Pictures paired with source code:
++++

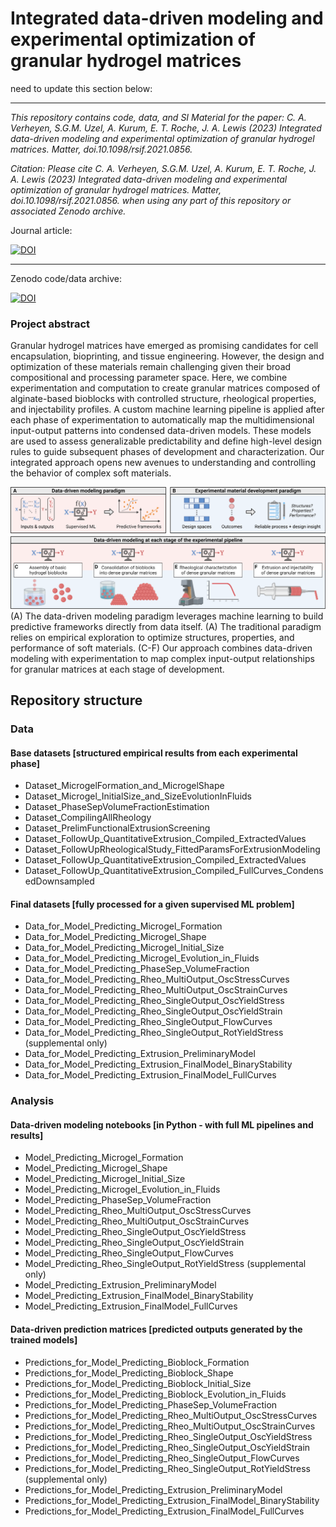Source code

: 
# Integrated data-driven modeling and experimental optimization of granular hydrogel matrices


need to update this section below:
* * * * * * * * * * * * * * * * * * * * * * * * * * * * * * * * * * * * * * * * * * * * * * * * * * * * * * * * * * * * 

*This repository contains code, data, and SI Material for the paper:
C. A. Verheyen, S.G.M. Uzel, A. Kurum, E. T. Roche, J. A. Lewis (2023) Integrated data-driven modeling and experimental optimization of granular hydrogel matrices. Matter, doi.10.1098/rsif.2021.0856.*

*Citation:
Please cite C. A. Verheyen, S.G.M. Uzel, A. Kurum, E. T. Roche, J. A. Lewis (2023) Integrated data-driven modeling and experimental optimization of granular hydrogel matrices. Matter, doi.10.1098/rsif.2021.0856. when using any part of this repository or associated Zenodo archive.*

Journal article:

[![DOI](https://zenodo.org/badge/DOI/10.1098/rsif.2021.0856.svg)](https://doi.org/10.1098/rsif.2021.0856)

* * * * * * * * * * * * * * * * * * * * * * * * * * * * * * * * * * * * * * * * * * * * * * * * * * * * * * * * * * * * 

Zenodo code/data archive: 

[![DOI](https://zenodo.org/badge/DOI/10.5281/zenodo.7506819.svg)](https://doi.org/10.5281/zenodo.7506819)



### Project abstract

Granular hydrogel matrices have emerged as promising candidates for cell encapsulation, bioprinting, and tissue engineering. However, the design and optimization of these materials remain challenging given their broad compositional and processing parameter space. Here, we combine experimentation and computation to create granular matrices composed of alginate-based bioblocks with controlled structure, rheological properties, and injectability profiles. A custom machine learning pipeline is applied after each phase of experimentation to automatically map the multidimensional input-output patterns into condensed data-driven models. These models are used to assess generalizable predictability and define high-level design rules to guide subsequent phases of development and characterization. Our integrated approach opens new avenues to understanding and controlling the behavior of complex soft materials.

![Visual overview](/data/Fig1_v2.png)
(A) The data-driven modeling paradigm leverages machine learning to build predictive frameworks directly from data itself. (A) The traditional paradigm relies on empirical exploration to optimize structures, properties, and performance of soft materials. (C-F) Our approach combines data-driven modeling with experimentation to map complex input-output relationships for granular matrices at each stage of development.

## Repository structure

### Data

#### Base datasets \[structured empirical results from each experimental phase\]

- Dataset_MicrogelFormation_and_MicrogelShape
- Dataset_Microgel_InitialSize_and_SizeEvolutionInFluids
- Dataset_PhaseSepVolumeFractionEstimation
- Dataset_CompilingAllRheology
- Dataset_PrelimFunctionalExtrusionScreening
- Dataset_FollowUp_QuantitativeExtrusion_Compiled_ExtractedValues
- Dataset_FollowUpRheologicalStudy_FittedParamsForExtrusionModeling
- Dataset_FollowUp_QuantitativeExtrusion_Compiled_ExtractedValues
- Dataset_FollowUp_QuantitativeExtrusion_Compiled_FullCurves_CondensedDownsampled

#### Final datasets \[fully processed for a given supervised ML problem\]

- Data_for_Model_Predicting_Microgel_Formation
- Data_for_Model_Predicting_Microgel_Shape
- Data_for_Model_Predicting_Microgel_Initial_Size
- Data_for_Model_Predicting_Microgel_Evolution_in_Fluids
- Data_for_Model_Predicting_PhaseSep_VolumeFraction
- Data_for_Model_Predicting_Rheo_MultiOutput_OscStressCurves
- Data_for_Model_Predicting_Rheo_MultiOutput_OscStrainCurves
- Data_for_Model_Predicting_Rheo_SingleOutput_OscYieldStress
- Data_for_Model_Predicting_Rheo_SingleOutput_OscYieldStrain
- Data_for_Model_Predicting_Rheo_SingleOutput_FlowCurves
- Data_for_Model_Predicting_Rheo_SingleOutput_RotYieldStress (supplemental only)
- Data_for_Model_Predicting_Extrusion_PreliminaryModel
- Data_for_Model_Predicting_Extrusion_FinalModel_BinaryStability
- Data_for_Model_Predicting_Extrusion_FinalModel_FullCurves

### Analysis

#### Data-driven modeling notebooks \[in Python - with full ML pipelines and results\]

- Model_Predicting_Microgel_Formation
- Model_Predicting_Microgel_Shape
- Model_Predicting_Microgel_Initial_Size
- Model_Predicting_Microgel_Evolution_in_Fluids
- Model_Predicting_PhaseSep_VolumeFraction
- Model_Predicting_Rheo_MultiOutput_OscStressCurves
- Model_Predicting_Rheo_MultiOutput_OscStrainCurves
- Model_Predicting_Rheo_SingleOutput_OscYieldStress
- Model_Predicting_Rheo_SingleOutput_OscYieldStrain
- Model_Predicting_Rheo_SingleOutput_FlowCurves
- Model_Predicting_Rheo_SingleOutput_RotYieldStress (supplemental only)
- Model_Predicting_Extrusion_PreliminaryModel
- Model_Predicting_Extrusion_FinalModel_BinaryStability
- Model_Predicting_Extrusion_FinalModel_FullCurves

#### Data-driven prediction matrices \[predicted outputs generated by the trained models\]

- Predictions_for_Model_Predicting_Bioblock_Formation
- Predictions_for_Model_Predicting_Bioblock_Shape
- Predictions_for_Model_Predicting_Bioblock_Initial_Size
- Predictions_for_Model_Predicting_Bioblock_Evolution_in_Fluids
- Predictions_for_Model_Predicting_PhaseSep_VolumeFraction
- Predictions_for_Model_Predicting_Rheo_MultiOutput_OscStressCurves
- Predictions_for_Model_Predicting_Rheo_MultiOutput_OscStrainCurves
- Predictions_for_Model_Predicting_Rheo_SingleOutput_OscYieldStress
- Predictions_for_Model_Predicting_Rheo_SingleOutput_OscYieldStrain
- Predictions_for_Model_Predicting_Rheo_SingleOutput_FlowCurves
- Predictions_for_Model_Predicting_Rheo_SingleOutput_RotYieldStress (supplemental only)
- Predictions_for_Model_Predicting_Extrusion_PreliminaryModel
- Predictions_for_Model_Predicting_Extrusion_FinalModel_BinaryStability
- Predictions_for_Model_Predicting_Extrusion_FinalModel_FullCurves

++++

Exercise details: Without the pictures, give every line above again exactly.

Response area:
Source code

: 
# Integrated data-driven modeling and experimental optimization of granular hydrogel matrices


need to update this section below:
* * * * * * * * * * * * * * * * * * * * * * * * * * * * * * * * * * * * * * * * * * * * * * * * * * * * * * * * * * * * 

*This repository contains code, data, and SI Material for the paper:
C. A. Verheyen, S.G.M. Uzel, A. Kurum, E. T. Roche, J. A. Lewis (2023) Integrated data-driven modeling and experimental optimization of granular hydrogel matrices. Matter, doi.10.1098/rsif.2021.0856.*

*Citation:
Please cite C. A. Verheyen, S.G.M. Uzel, A. Kurum, E. T. Roche, J. A. Lewis (2023) Integrated data-driven modeling and experimental optimization of granular hydrogel matrices. Matter, doi.10.1098/rsif.2021.0856. when using any part of this repository or associated Zenodo archive.*

Journal article:

[![DOI](https://zenodo.org/badge/DOI/10.1098/rsif.2021.0856.svg)](https://doi.org/10.1098/rsif.2021.0856)

* * * * * * * * * * * * * * * * * * * * * * * * * * * * * * * * * * * * * * * * * * * * * * * * * * * * * * * * * * * * 

Zenodo code/data archive: 

[![DOI](https://zenodo.org/badge/DOI/10.5281/zenodo.7506819.svg)](https://doi.org/10.5281/zenodo.7506819)



### Project abstract

Granular hydrogel matrices have emerged as promising candidates for cell encapsulation, bioprinting, and tissue engineering. However, the design and optimization of these materials remain challenging given their broad compositional and processing parameter space. Here, we combine experimentation and computation to create granular matrices composed of alginate-based bioblocks with controlled structure, rheological properties, and injectability profiles. A custom machine learning pipeline is applied after each phase of experimentation to automatically map the multidimensional input-output patterns into condensed data-driven models. These models are used to assess generalizable predictability and define high-level design rules to guide subsequent phases of development and characterization. Our integrated approach opens new avenues to understanding and controlling the behavior of complex soft materials.

![Visual overview](/data/Fig1_v2.png)
(A) The data-driven modeling paradigm leverages machine learning to build predictive frameworks directly from data itself. (A) The traditional paradigm relies on empirical exploration to optimize structures, properties, and performance of soft materials. (C-F) Our approach combines data-driven modeling with experimentation to map complex input-output relationships for granular matrices at each stage of development.

## Repository structure

### Data

#### Base datasets \[structured empirical results from each experimental phase\]

- Dataset_MicrogelFormation_and_MicrogelShape
- Dataset_Microgel_InitialSize_and_SizeEvolutionInFluids
- Dataset_PhaseSepVolumeFractionEstimation
- Dataset_CompilingAllRheology
- Dataset_PrelimFunctionalExtrusionScreening
- Dataset_FollowUp_QuantitativeExtrusion_Compiled_ExtractedValues
- Dataset_FollowUpRheologicalStudy_FittedParamsForExtrusionModeling
- Dataset_FollowUp_QuantitativeExtrusion_Compiled_ExtractedValues
- Dataset_FollowUp_QuantitativeExtrusion_Compiled_FullCurves_CondensedDownsampled

#### Final datasets \[fully processed for a given supervised ML problem\]

- Data_for_Model_Predicting_Microgel_Formation
- Data_for_Model_Predicting_Microgel_Shape
- Data_for_Model_Predicting_Microgel_Initial_Size
- Data_for_Model_Predicting_Microgel_Evolution_in_Fluids
- Data_for_Model_Predicting_PhaseSep_VolumeFraction
- Data_for_Model_Predicting_Rheo_MultiOutput_OscStressCurves
- Data_for_Model_Predicting_Rheo_MultiOutput_OscStrainCurves
- Data_for_Model_Predicting_Rheo_SingleOutput_OscYieldStress
- Data_for_Model_Predicting_Rheo_SingleOutput_OscYieldStrain
- Data_for_Model_Predicting_Rheo_SingleOutput_FlowCurves
- Data_for_Model_Predicting_Rheo_SingleOutput_RotYieldStress (supplemental only)
- Data_for_Model_Predicting_Extrusion_PreliminaryModel
- Data_for_Model_Predicting_Extrusion_FinalModel_BinaryStability
- Data_for_Model_Predicting_Extrusion_FinalModel_FullCurves

### Analysis

#### Data-driven modeling notebooks \[in Python - with full ML pipelines and results\]

- Model_Predicting_Microgel_Formation
- Model_Predicting_Microgel_Shape
- Model_Predicting_Microgel_Initial_Size
- Model_Predicting_Microgel_Evolution_in_Fluids
- Model_Predicting_PhaseSep_VolumeFraction
- Model_Predicting_Rheo_MultiOutput_OscStressCurves
- Model_Predicting_Rheo_MultiOutput_OscStrainCurves
- Model_Predicting_Rheo_SingleOutput_OscYieldStress
- Model_Predicting_Rheo_SingleOutput_OscYieldStrain
- Model_Predicting_Rheo_SingleOutput_FlowCurves
- Model_Predicting_Rheo_SingleOutput_RotYieldStress (supplemental only)
- Model_Predicting_Extrusion_PreliminaryModel
- Model_Predicting_Extrusion_FinalModel_BinaryStability
- Model_Predicting_Extrusion_FinalModel_FullCurves

#### Data-driven prediction matrices \[predicted outputs generated by the trained models\]

- Predictions_for_Model_Predicting_Bioblock_Formation
- Predictions_for_Model_Predicting_Bioblock_Shape
- Predictions_for_Model_Predicting_Bioblock_Initial_Size
- Predictions_for_Model_Predicting_Bioblock_Evolution_in_Fluids
- Predictions_for_Model_Predicting_PhaseSep_VolumeFraction
- Predictions_for_Model_Predicting_Rheo_MultiOutput_OscStressCurves
- Predictions_for_Model_Predicting_Rheo_MultiOutput_OscStrainCurves
- Predictions_for_Model_Predicting_Rheo_SingleOutput_OscYieldStress
- Predictions_for_Model_Predicting_Rheo_SingleOutput_OscYieldStrain
- Predictions_for_Model_Predicting_Rheo_SingleOutput_FlowCurves
- Predictions_for_Model_Predicting_Rheo_SingleOutput_RotYieldStress (supplemental only)
- Predictions_for_Model_Predicting_Extrusion_PreliminaryModel
- Predictions_for_Model_Predicting_Extrusion_FinalModel_BinaryStability
- Predictions_for_Model_Predicting_Extrusion_FinalModel_FullCurves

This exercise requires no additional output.